## What you are asked to do:
Looking at the listing, state how many of its lines contain the string "wired". Write only the number.

##### Dataset records

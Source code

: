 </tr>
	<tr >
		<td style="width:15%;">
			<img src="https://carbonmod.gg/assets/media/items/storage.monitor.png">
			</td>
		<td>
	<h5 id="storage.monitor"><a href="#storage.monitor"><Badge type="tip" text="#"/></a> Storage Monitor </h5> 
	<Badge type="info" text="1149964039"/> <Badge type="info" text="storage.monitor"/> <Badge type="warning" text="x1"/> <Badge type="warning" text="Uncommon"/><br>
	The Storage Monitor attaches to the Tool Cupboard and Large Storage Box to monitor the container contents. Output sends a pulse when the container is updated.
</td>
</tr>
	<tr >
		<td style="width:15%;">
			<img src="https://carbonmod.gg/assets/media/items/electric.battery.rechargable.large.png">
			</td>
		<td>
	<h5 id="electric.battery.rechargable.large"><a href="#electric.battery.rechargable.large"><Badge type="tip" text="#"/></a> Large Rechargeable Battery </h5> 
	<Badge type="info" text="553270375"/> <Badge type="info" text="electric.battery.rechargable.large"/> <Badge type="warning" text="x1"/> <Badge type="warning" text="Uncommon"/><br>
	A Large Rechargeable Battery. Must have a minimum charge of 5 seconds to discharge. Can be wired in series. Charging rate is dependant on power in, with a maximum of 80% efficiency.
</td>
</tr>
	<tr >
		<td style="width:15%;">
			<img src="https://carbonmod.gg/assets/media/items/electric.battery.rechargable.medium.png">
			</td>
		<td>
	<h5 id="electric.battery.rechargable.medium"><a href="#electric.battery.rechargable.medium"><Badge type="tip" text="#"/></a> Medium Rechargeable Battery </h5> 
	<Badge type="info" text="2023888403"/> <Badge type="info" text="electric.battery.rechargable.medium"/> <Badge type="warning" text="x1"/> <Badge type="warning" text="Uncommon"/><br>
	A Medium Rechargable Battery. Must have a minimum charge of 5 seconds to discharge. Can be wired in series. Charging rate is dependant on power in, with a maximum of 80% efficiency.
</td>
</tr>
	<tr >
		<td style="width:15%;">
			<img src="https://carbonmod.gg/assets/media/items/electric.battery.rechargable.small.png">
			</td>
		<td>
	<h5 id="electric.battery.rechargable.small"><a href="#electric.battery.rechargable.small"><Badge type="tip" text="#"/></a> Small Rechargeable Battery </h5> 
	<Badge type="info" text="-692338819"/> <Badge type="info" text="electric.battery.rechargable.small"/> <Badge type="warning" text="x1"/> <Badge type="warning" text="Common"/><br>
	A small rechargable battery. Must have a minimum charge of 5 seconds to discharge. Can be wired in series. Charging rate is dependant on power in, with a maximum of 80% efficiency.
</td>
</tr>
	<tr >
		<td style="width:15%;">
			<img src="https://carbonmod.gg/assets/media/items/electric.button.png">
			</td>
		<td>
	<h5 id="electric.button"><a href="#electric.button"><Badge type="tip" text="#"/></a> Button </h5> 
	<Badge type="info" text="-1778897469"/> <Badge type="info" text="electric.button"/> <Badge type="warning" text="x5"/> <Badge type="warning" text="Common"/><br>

##########

## Solution for this exercise:
3